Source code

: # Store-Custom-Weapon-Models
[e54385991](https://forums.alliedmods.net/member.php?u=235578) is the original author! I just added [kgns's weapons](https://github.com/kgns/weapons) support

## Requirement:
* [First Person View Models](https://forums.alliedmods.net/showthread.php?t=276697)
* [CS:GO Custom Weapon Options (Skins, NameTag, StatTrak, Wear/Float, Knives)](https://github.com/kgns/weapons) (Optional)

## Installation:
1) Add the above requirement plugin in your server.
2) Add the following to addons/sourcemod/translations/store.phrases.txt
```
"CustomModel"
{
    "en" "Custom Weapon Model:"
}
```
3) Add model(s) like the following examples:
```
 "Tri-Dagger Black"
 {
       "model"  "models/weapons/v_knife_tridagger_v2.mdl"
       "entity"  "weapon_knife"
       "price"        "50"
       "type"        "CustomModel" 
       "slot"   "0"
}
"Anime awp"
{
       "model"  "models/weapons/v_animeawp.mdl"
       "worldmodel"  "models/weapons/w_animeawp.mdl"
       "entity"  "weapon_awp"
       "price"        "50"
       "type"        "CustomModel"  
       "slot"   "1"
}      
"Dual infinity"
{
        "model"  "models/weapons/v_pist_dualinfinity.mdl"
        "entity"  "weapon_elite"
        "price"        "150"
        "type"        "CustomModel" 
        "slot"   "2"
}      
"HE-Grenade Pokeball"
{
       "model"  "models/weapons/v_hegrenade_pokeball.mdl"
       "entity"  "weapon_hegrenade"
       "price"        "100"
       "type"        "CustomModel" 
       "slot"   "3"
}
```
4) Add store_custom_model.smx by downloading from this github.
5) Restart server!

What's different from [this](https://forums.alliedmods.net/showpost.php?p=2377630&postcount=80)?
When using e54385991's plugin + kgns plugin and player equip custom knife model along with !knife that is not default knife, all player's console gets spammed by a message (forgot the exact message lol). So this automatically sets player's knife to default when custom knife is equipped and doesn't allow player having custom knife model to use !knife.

• _What this task involves_: Given the records above, reproduce precisely and only the lines between the line holding "Wear/Float, Knives)](https://github.com/kgns/weapons) (Optional)" and the line holding "What's different from", inclusive.

• _Exercise result_:
* [CS:GO Custom Weapon Options (Skins, NameTag, StatTrak, Wear/Float, Knives)](https://github.com/kgns/weapons) (Optional)

## Installation:
1) Add the above requirement plugin in your server.
2) Add the following to addons/sourcemod/translations/store.phrases.txt
```
"CustomModel"
{
    "en" "Custom Weapon Model:"
}
```
3) Add model(s) like the following examples:
```
 "Tri-Dagger Black"
 {
       "model"  "models/weapons/v_knife_tridagger_v2.mdl"
       "entity"  "weapon_knife"
       "price"        "50"
       "type"        "CustomModel" 
       "slot"   "0"
}
"Anime awp"
{
       "model"  "models/weapons/v_animeawp.mdl"
       "worldmodel"  "models/weapons/w_animeawp.mdl"
       "entity"  "weapon_awp"
       "price"        "50"
       "type"        "CustomModel"  
       "slot"   "1"
}      
"Dual infinity"
{
        "model"  "models/weapons/v_pist_dualinfinity.mdl"
        "entity"  "weapon_elite"
        "price"        "150"
        "type"        "CustomModel" 
        "slot"   "2"
}      
"HE-Grenade Pokeball"
{
       "model"  "models/weapons/v_hegrenade_pokeball.mdl"
       "entity"  "weapon_hegrenade"
       "price"        "100"
       "type"        "CustomModel" 
       "slot"   "3"
}
```
4) Add store_custom_model.smx by downloading from this github.
5) Restart server!

What's different from [this](https://forums.alliedmods.net/showpost.php?p=2377630&postcount=80)?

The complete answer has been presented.